Raleigh earns GFOA Triple Crown for financial reporting
Raleigh won GFOA’s Triple Crown after clearing three reporting tests in one fiscal year, a rare mark earned by just 441 governments in the U.S. and Canada.

Raleigh’s new financial reporting award is really a test of how clearly city hall can explain taxes, debt and spending to the people who pay them. On June 16, 2026, the Government Finance Officers Association of the United States and Canada named Raleigh a 2024 Triple Crown Winner, putting the city in a small group recognized for financial reporting that is both complete and public-facing.
The Triple Crown combines three separate honors in a single fiscal year: the Certificate of Achievement for Excellence in Financial Reporting, the Popular Annual Financial Reporting Award and the Distinguished Budget Presentation Award. For Raleigh residents, that matters less as a trophy case item than as a sign that the city’s annual reports and budget documents are meant to be readable enough for ordinary people to track where money goes, how debt is managed and what priorities are being funded. Raleigh’s budget portal already offers a dashboard and an archive of past budget documents and annual reports, including the Annual Comprehensive Financial Report and the Popular Annual Financial Report.

The recognition is also unusually selective. Raleigh said it was one of 441 governments in the United States and Canada to receive the Triple Crown, out of more than 22,000 incorporated municipalities across the two countries. The GFOA established the Certificate of Achievement program in 1945 to push governments beyond minimum accounting requirements, and it asks participating governments to submit their report within six months of the end of the fiscal year, followed by a review process that typically takes another six months.
At City Hall, the award lands in the middle of the finance operation overseen by Allison Bradsher, Raleigh’s chief financial officer. Bradsher joined the city in 2009 and was promoted to CFO in 2017. She oversees treasury and debt management, financial reporting and accounting, revenue services, risk management, procurement services, financial technology and compliance, and payroll services. In the city’s announcement, Bradsher said timely and accurate financial information is the foundation of transparency, trust and accountability.

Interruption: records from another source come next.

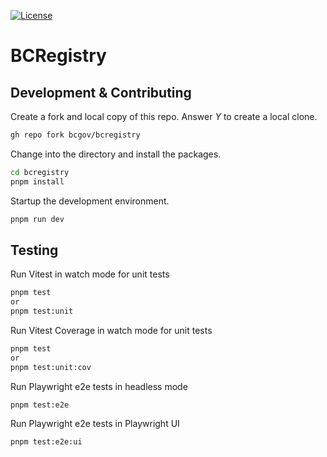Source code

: [![License](https://img.shields.io/badge/License-BSD%203%20Clause-blue.svg)](LICENSE)

# BCRegistry

## Development & Contributing

Create a fork and local copy of this repo. Answer _Y_ to create a local clone.
```bash
gh repo fork bcgov/bcregistry
```

Change into the directory and install the packages.
```bash
cd bcregistry
pnpm install
```

Startup the development environment.
```bash
pnpm run dev
```

## Testing

Run Vitest in watch mode for unit tests
```bash
pnpm test
or
pnpm test:unit
```

Run Vitest Coverage in watch mode for unit tests
```bash
pnpm test
or
pnpm test:unit:cov
```

Run Playwright e2e tests in headless mode
```bash
pnpm test:e2e
```

Run Playwright e2e tests in Playwright UI
```bash
pnpm test:e2e:ui
```
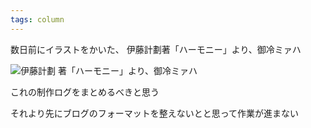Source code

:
 ```yaml
---
tags: column
---
```


数日前にイラストをかいた、
伊藤計劃著「ハーモニー」より、御冷ミァハ

![伊藤計劃 著「ハーモニー」より、御冷ミァハ](<{{site.baseurl}}/assets/images/ミァハイラスト - トリミング.png>)

これの制作ログをまとめるべきと思う

それより先にブログのフォーマットを整えないとと思って作業が進まない

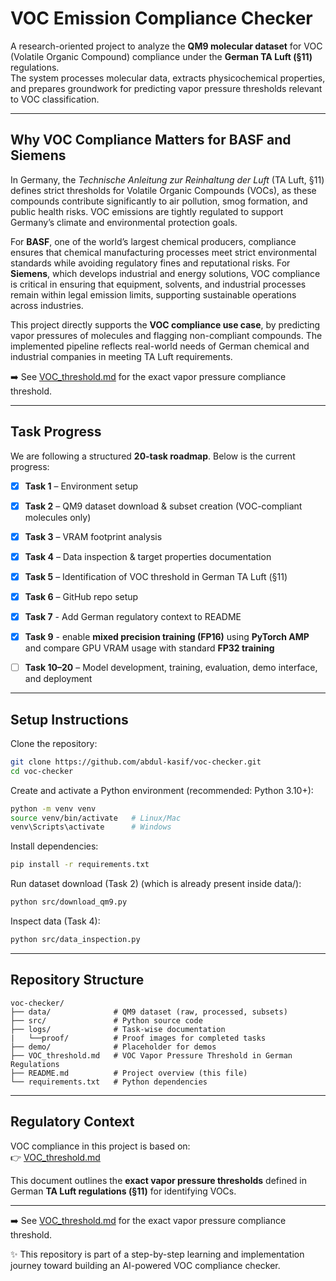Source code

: # VOC Emission Compliance Checker  

A research-oriented project to analyze the **QM9 molecular dataset** for VOC (Volatile Organic Compound) compliance under the **German TA Luft (§11)** regulations.  
The system processes molecular data, extracts physicochemical properties, and prepares groundwork for predicting vapor pressure thresholds relevant to VOC classification.  

---
## Why VOC Compliance Matters for BASF and Siemens

In Germany, the *Technische Anleitung zur Reinhaltung der Luft* (TA Luft, §11) defines strict thresholds for Volatile Organic Compounds (VOCs), as these compounds contribute significantly to air pollution, smog formation, and public health risks. VOC emissions are tightly regulated to support Germany’s climate and environmental protection goals.

For **BASF**, one of the world’s largest chemical producers, compliance ensures that chemical manufacturing processes meet strict environmental standards while avoiding regulatory fines and reputational risks. For **Siemens**, which develops industrial and energy solutions, VOC compliance is critical in ensuring that equipment, solvents, and industrial processes remain within legal emission limits, supporting sustainable operations across industries.

This project directly supports the **VOC compliance use case**, by predicting vapor pressures of molecules and flagging non-compliant compounds. The implemented pipeline reflects real-world needs of German chemical and industrial companies in meeting TA Luft requirements.

➡️ See [VOC_threshold.md](./VOC_threshold.md) for the exact vapor pressure compliance threshold.

---

## Task Progress  
We are following a structured **20-task roadmap**. Below is the current progress:  

- [x] **Task 1** – Environment setup  
- [x] **Task 2** – QM9 dataset download & subset creation (VOC-compliant molecules only)  
- [x] **Task 3** – VRAM footprint analysis  
- [x] **Task 4** – Data inspection & target properties documentation  
- [x] **Task 5** – Identification of VOC threshold in German TA Luft (§11)  
- [x] **Task 6** – GitHub repo setup
- [x] **Task 7** - Add German regulatory context to README
- [x] **Task 9** - enable **mixed precision training (FP16)** using **PyTorch AMP** and compare GPU VRAM usage with standard **FP32 training**
- [ ] **Task 10–20** – Model development, training, evaluation, demo interface, and deployment  

 

---

## Setup Instructions  

Clone the repository:  
```bash
git clone https://github.com/abdul-kasif/voc-checker.git
cd voc-checker
```

Create and activate a Python environment (recommended: Python 3.10+):  
```bash
python -m venv venv
source venv/bin/activate   # Linux/Mac
venv\Scripts\activate      # Windows
```

Install dependencies:  
```bash
pip install -r requirements.txt
```

Run dataset download (Task 2) (which is already present inside data/):  
```bash
python src/download_qm9.py
```

Inspect data (Task 4):  
```bash
python src/data_inspection.py
```

---

##  Repository Structure  

```
voc-checker/
├── data/              # QM9 dataset (raw, processed, subsets)
├── src/               # Python source code
├── logs/              # Task-wise documentation
|   └──proof/          # Proof images for completed tasks     
├── demo/              # Placeholder for demos
├── VOC_threshold.md   # VOC Vapor Pressure Threshold in German Regulations
├── README.md          # Project overview (this file)
└── requirements.txt   # Python dependencies
```

---

##  Regulatory Context  

VOC compliance in this project is based on:  
👉 [VOC_threshold.md](./VOC_threshold.md)  

This document outlines the **exact vapor pressure thresholds** defined in German **TA Luft regulations (§11)** for identifying VOCs.  

---

➡️ See [VOC_threshold.md](./VOC_threshold.md) for the exact vapor pressure compliance threshold.

✨ This repository is part of a step-by-step learning and implementation journey toward building an AI-powered VOC compliance checker.  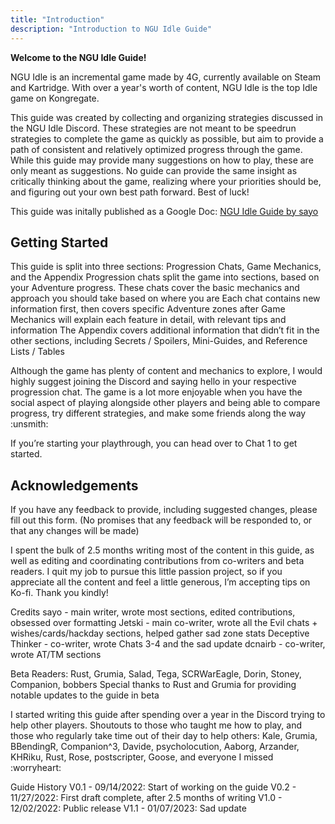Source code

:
```yaml
---
title: "Introduction"
description: "Introduction to NGU Idle Guide"
---
```


**Welcome to the NGU Idle Guide!**

NGU Idle is an incremental game made by 4G, currently available on Steam and Kartridge. With over a year's worth of content, NGU Idle is the top Idle game on Kongregate.

This guide was created by collecting and organizing strategies discussed in the NGU Idle Discord. These strategies are not meant to be speedrun strategies to complete the game as quickly as possible, but aim to provide a path of consistent and relatively optimized progress through the game. While this guide may provide many suggestions on how to play, these are only meant as suggestions. No guide can provide the same insight as critically thinking about the game, realizing where your priorities should be, and figuring out your own best path forward. Best of luck!

This guide was initally published as a Google Doc: [NGU Idle Guide by sayo](https://docs.google.com/document/d/1N-tt-Zy4UTREHzduwtW6kT7XR73gbA9yNSlAkETdhZ0/edit?usp=sharing)

## Getting Started

This guide is split into three sections: Progression Chats, Game Mechanics, and the Appendix
Progression chats split the game into sections, based on your Adventure progress. These chats cover the basic mechanics and approach you should take based on where you are
Each chat contains new information first, then covers specific Adventure zones after
Game Mechanics will explain each feature in detail, with relevant tips and information
The Appendix covers additional information that didn’t fit in the other sections, including Secrets / Spoilers, Mini-Guides, and Reference Lists / Tables

Although the game has plenty of content and mechanics to explore, I would highly suggest joining the Discord and saying hello in your respective progression chat. The game is a lot more enjoyable when you have the social aspect of playing alongside other players and being able to compare progress, try different strategies, and make some friends along the way :unsmith:

If you’re starting your playthrough, you can head over to Chat 1 to get started.


## Acknowledgements

If you have any feedback to provide, including suggested changes, please fill out this form.
(No promises that any feedback will be responded to, or that any changes will be made)

I spent the bulk of 2.5 months writing most of the content in this guide, as well as editing and coordinating contributions from co-writers and beta readers. I quit my job to pursue this little passion project, so if you appreciate all the content and feel a little generous, I’m accepting tips on Ko-fi. Thank you kindly!


Credits
sayo - main writer, wrote most sections, edited contributions, obsessed over formatting
Jetski - main co-writer, wrote all the Evil chats + wishes/cards/hackday sections, helped gather sad zone stats
Deceptive Thinker - co-writer, wrote Chats 3-4 and the sad update
dcnairb - co-writer, wrote AT/TM sections

Beta Readers: Rust, Grumia, Salad, Tega, SCRWarEagle, Dorin, Stoney, Companion, bobbers
Special thanks to Rust and Grumia for providing notable updates to the guide in beta

I started writing this guide after spending over a year in the Discord trying to help other players.
Shoutouts to those who taught me how to play, and those who regularly take time out of their day to help others: Kale, Grumia, BBendingR, Companion^3, Davide, psycholocution, Aaborg, Arzander, KHRiku, Rust, Rose, postscripter, Goose, and everyone I missed :worryheart:


Guide History
V0.1 - 09/14/2022: Start of working on the guide
V0.2 - 11/27/2022: First draft complete, after 2.5 months of writing
V1.0 - 12/02/2022: Public release
V1.1 - 01/07/2023: Sad update

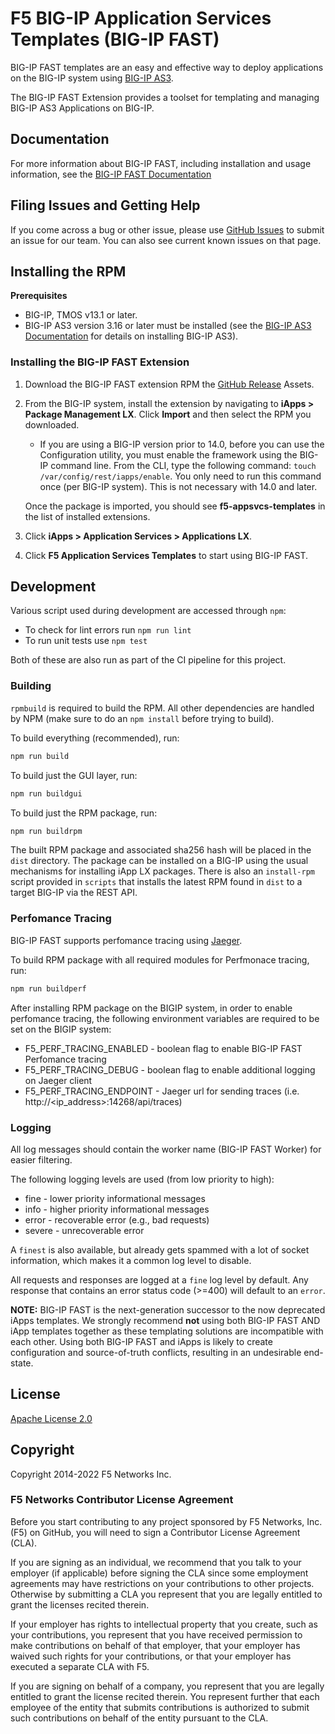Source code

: # F5 BIG-IP Application Services Templates (BIG-IP FAST)
BIG-IP FAST templates are an easy and effective way to deploy applications on the BIG-IP system using [BIG-IP AS3](https://clouddocs.f5.com/products/extensions/f5-appsvcs-extension/latest/).

The BIG-IP FAST Extension provides a toolset for templating and managing BIG-IP AS3 Applications on BIG-IP.

## Documentation

For more information about BIG-IP FAST, including installation and usage information, see the [BIG-IP FAST Documentation](https://clouddocs.f5.com/products/extensions/f5-appsvcs-templates/latest/)


## Filing Issues and Getting Help

If you come across a bug or other issue, please use [GitHub Issues](https://github.com/F5networks/f5-appsvcs-templates/issues) to submit an issue for our team.
You can also see current known issues on that page.


## Installing the RPM

**Prerequisites**

* BIG-IP, TMOS v13.1 or later.
* BIG-IP AS3 version 3.16 or later must be installed (see the [BIG-IP AS3 Documentation](https://clouddocs.f5.com/products/extensions/f5-appsvcs-extension/latest/userguide/installation.html) for details on installing BIG-IP AS3).

### Installing the BIG-IP FAST Extension

1. Download the BIG-IP FAST extension RPM the [GitHub Release](https://github.com/F5networks/f5-appsvcs-templates/releases) Assets.

2. From the BIG-IP system, install the extension by navigating to **iApps > Package Management LX**. Click **Import** and then select the RPM you downloaded.

   * If you are using a BIG-IP version prior to 14.0, before you can use the Configuration utility, you must enable the framework using the BIG-IP command line. From the CLI, type the following command:  ``touch /var/config/rest/iapps/enable``.  You only need to run this command once (per BIG-IP system). This is not necessary with 14.0 and later.

   Once the package is imported, you should see **f5-appsvcs-templates** in the list of installed extensions.

3. Click **iApps > Application Services > Applications LX**.

4. Click **F5 Application Services Templates** to start using BIG-IP FAST.

## Development

Various script used during development are accessed through `npm`:

* To check for lint errors run `npm run lint`
* To run unit tests use `npm test`

Both of these are also run as part of the CI pipeline for this project.

### Building

`rpmbuild` is required to build the RPM.
All other dependencies are handled by NPM (make sure to do an `npm install` before trying to build).

To build everything (recommended), run:

```bash
npm run build
```

To build just the GUI layer, run:

```bash
npm run buildgui
```

To build just the RPM package, run:

```bash
npm run buildrpm
```

The built RPM package and associated sha256 hash will be placed in the `dist` directory.
The package can be installed on a BIG-IP using the usual mechanisms for installing iApp LX packages.
There is also an `install-rpm` script provided in `scripts` that installs the latest RPM found in `dist` to a target BIG-IP via the REST API.

### Perfomance Tracing

BIG-IP FAST supports perfomance tracing using [Jaeger](https://www.jaegertracing.io/).

To build RPM package with all required modules for Perfmonace tracing, run:
```bash
npm run buildperf
```

After installing RPM package on the BIGIP system, in order to enable perfomance tracing, the following environment variables are required to be set on the BIGIP system:

 * F5_PERF_TRACING_ENABLED - boolean flag to enable BIG-IP FAST Perfomance tracing
 * F5_PERF_TRACING_DEBUG - boolean flag to enable additional logging on Jaeger client
 * F5_PERF_TRACING_ENDPOINT - Jaeger url for sending traces (i.e. http://<ip_address>:14268/api/traces)
 
### Logging

All log messages should contain the worker name (BIG-IP FAST Worker) for easier filtering.

The following logging levels are used (from low priority to high):

* fine - lower priority informational messages
* info - higher priority informational messages
* error - recoverable error (e.g., bad requests)
* severe - unrecoverable error

A `finest` is also available, but already gets spammed with a lot of socket information, which makes it a common log level to disable.

All requests and responses are logged at a `fine` log level by default.
Any response that contains an error status code (>=400) will default to an `error`.

**NOTE:** BIG-IP FAST is the next-generation successor to the now deprecated iApps templates. We strongly recommend **not** using both BIG-IP FAST AND iApp templates together as these templating solutions are incompatible with each other. Using both BIG-IP FAST and iApps is likely to create configuration and source-of-truth conflicts, resulting in an undesirable end-state. 

## License

[Apache License 2.0](https://choosealicense.com/licenses/apache-2.0/)

## Copyright

Copyright 2014-2022 F5 Networks Inc.


### F5 Networks Contributor License Agreement

Before you start contributing to any project sponsored by F5 Networks, Inc. (F5) on GitHub, you will need to sign a Contributor License Agreement (CLA).

If you are signing as an individual, we recommend that you talk to your employer (if applicable) before signing the CLA since some employment agreements may have restrictions on your contributions to other projects.
Otherwise by submitting a CLA you represent that you are legally entitled to grant the licenses recited therein.

If your employer has rights to intellectual property that you create, such as your contributions, you represent that you have received permission to make contributions on behalf of that employer, that your employer has waived such rights for your contributions, or that your employer has executed a separate CLA with F5.

If you are signing on behalf of a company, you represent that you are legally entitled to grant the license recited therein.
You represent further that each employee of the entity that submits contributions is authorized to submit such contributions on behalf of the entity pursuant to the CLA.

Raleigh also tied the announcement to a broader civic mood, noting the Carolina Hurricanes’ Stanley Cup win on Sunday night before the city’s own news. But the deeper measure of the Triple Crown is not celebration. It is whether Raleigh’s budget, debt and spending records stay accessible enough for residents in neighborhoods from East Raleigh to North Raleigh to scrutinize what the city is promising and what it is actually funding.